Le retour s'effectue sans incident, coupé de nombreuses pauses. Une pensée entre autres : ce qu'a pu être la vie des treize rescapés pendant les vingt nuits et vingt jours passés en compagnie de la Mort ...

La cage remonte. Une surprise attend le ministre.

De la foule se détache une jeune femme blonde venue le féliciter: l'ancienne nourrice de son fils mariée à Billy­Montigny.

Une rapide toilette. Un verre de café. Il est 17 h 30. Le ministre regagne Lens en automobile où il est reçu à l'Hôtel de Ville par le conseil municipal. Puis c'est le retour à Paris, via Arras.

Alors que Barthou annonçait à Billy-Montigny la décision du gouvernement français d'honorer les sauveteurs allemands, ceux-ci étaient fêtés le même jour à Herne. Thème des discours prononcés : l'espoir de voir se rétablir des relations cordiales entre la France et l'Allemagne grâce à l'exemple de solidarité donné par les sauveteurs.

Le lendemain, après avoir assisté à l'entrée des hussards de Westphalie dans sa nouvelle garnison de Krefeld, l'empereur Guillaume Il se faisait présenter les sauveteurs à qui il dira notamment

- Vous avez prouvé qu'il existe quelque chose qui franchit les poteaux frontières et unit les peuples entre eux, à quelque race qu'ils appartiennent. Ce quelque chose, c'est l'amour du prochain ... Tous, nous nous en sommes vive­ment réjouis. Nous vous remercions de votre esprit de sacri­fice et surtout du mépris de la mort, avec lequel vous êtes descendus sous la terre pour sauver des frères étrangers.
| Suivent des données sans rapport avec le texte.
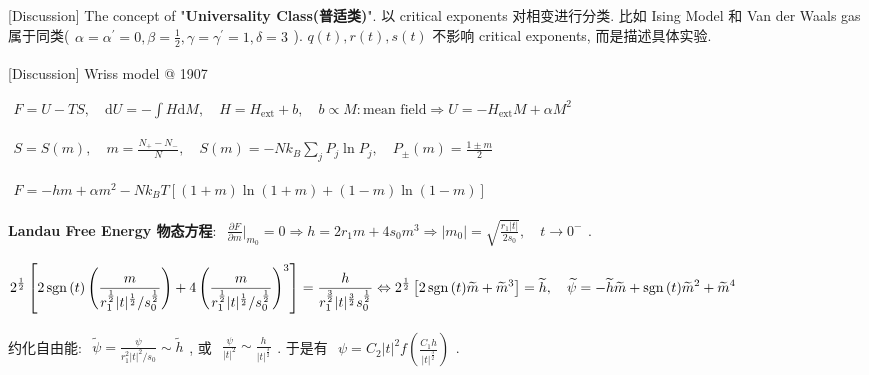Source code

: \documentclass[../../main.tex]{subfiles}
\begin{document}
[Discussion] The concept of "\textbf{Universality Class(普适类)}". 以 critical exponents 对相变进行分类. 比如 Ising Model 和 Van der Waals gas 属于同类($\begin{aligned}
    \alpha=\alpha^{\prime} = 0, \beta = \frac{1}{2}, \gamma = \gamma^{\prime} = 1, \delta = 3
\end{aligned}$). $q(t),r(t),s(t)$ 不影响 critical exponents, 而是描述具体实验. 

[Discussion] Wriss model @ 1907

$\begin{aligned}
    F = U-TS,\quad \mathrm{d}U = -\int H\mathrm{d}M,\quad H = H_{\text{ext}}+b,\quad b\propto M:\text{mean field}\Rightarrow U = -H_{\text{ext}}M + \alpha M^{2}
\end{aligned}$

$\begin{aligned}
    S = S(m),\quad m = \frac{N_{+}-N_{-}}{N},\quad S(m) = -Nk_{B}\sum_{j}P_{j}\ln{P_{j}},\quad P_{\pm}(m) = \frac{1\pm m}{2}
\end{aligned}$

$\begin{aligned}
    F = -h m + \alpha m^{2} -Nk_{B}T [(1+m)\ln{(1+m)} + (1-m)\ln{(1-m)}]
\end{aligned}$

\textbf{Landau Free Energy 物态方程}:  $\begin{aligned}
    \frac{\partial F}{\partial m}\bigg|_{m_{0}} = 0\Rightarrow h = 2r_{1}m + 4s_{0}m^{3}\Rightarrow |m_{0}|= \sqrt{\frac{r_{1}|t|}{2s_{0}}},\quad t\rightarrow 0^{-}
\end{aligned}$. 

$\begin{aligned}
    2^{\frac{1}{2}}\left[
        2\operatorname{sgn}{(t)}\left(\frac{m}{r_{1}^{\frac{1}{2}}|t|^{\frac{1}{2}}/s_{0}^{\frac{1}{2}}}\right) + 4 \left(\frac{m}{r_{1}^{\frac{1}{2}}|t|^{\frac{1}{2}}/s_{0}^{\frac{1}{2}}}\right)^{3}
    \right] = \frac{h}{r_{1}^{\frac{3}{2}}|t|^{\frac{3}{2}}s_{0}^{\frac{1}{2}}} \Leftrightarrow 2^{\frac{1}{2}}\left[2\operatorname{sgn}{(t)}\widetilde{m}+\widetilde{m}^{3}\right] = \widetilde{h},\quad \widetilde{\psi} = -\widetilde{h} \widetilde{m} + \operatorname{sgn}{(t)}\widetilde{m}^{2} + \widetilde{m}^{4}
\end{aligned}$

约化自由能: $\begin{aligned}
    \widetilde{\psi} = \frac{\psi}{r_{1}^{2}|t|^{2}/s_{0}}\sim \widetilde{h}
\end{aligned}$, 或 $\begin{aligned}
    \frac{\psi}{|t|^{2}}\sim \frac{h}{|t|^{\frac{3}{2}}}
\end{aligned}$. 于是有 $\begin{aligned}
    \boxed{\psi = C_{2}|t|^{2}f\left(\frac{C_{1}h}{|t|^{\frac{3}{2}}}\right)}
\end{aligned}$. 
\end{document}

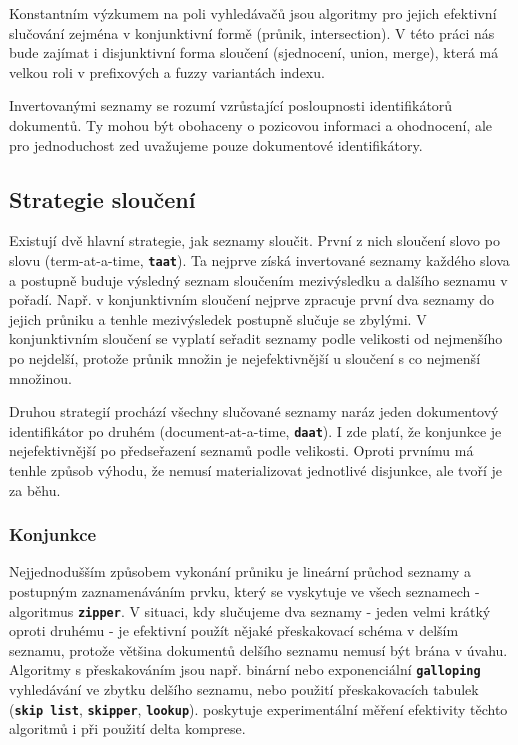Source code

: \documentclass[11pt,letterpaper,oneside,openright]{book}
\newcommand{\bftt}[1]{\texttt{\textbf{#1}}}
\begin{document}
Konstantním výzkumem na poli vyhledávačů jsou algoritmy pro jejich efektivní
slučování zejména v konjunktivní formě (průnik, intersection). V této práci nás
bude zajímat i disjunktivní forma sloučení (sjednocení, union, merge), která má
velkou roli v prefixových a fuzzy variantách indexu. 

Invertovanými seznamy se rozumí vzrůstající posloupnosti identifikátorů
dokumentů. Ty mohou být obohaceny o pozicovou informaci a ohodnocení, ale pro
jednoduchost zed uvažujeme pouze dokumentové identifikátory.

\subsection{Strategie sloučení}
Existují dvě hlavní strategie, jak seznamy sloučit. První z nich sloučení slovo
po slovu (term-at-a-time, \bftt{taat}). Ta nejprve získá invertované seznamy každého
slova a postupně buduje výsledný seznam sloučením mezivýsledku a dalšího
seznamu v pořadí. Např. v konjunktivním sloučení nejprve zpracuje první dva
seznamy do jejich průniku a tenhle mezivýsledek postupně slučuje se zbylými. V
konjunktivním sloučení se vyplatí seřadit seznamy podle velikosti od nejmenšího
po nejdelší, protože průnik množin je nejefektivnější u sloučení s co nejmenší
množinou.

Druhou strategií prochází všechny slučované seznamy naráz jeden dokumentový
identifikátor po druhém (document-at-a-time, \bftt{daat}). I zde platí, že konjunkce
je nejefektivnější po předseřazení seznamů podle velikosti. Oproti prvnímu má
tenhle způsob výhodu, že nemusí materializovat jednotlivé disjunkce, ale tvoří
je za běhu.

\subsubsection{Konjunkce}
Nejjednodušším způsobem vykonání průniku je lineární průchod seznamy a postupným
zaznamenáváním prvku, který se vyskytuje ve všech seznamech - algoritmus
\bftt{zipper}. V situaci, kdy slučujeme dva seznamy - jeden velmi krátký oproti
druhému - je efektivní použít nějaké přeskakovací schéma v delším seznamu,
protože většina dokumentů delšího seznamu nemusí být brána v úvahu. Algoritmy s
přeskakováním jsou např. binární nebo exponenciální \bftt{galloping}
vyhledávání ve zbytku delšího seznamu, nebo použití přeskakovacích tabulek
(\bftt{skip list}, \bftt{skipper}, \bftt{lookup}).
\cite{Sanders:2007:III:2791188.2791195} poskytuje experimentální měření
efektivity těchto algoritmů i při použití delta komprese.
\end{document}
A l'issue de cette allocution, chaque sauveteur sera décoré.

A la suite du télégramme de Basly, les professeurs Lescœur et Patoir le dimanche soir, le professeur Calmette le lundi, rendent visite aux rescapés. En vue de rechercher les effets de l'oxyde de carbone sur les globules sanguins, des prélèvements de sang sont effectués. Les professeurs recueillent également un peu d'urine et des déjections.

A l'exception de Martin encore couché et fiévreux, l'état des rescapés est des plus satisfaisant. Le Dr Lourties sollicite une consultation du Dr Lemoine, professeur de clinique médi­cale à Lille. Celui-ci arrive dans l'après-midi de mardi rien ne s'oppose à leur sortie, sauf pour Martin atteint d'une fluxion de poitrine.

Après quelques recommandations d'hygiène et de nombreuses effusions, laissant Martin seul et attristé, les miraculés de la mine quittent la « Goutte de Lait », et retournent paisible­ment chez eux, respirant à pleins poumons, heureux de retrou­ver leurs parents et amis, leur maison qu'ils avaient bien cru ne jamais revoir ...

Ainsi se termine le 3 avril 1906, sur une petite note de bonheur, une tranche dramatique de la vie de Billy-Montigny.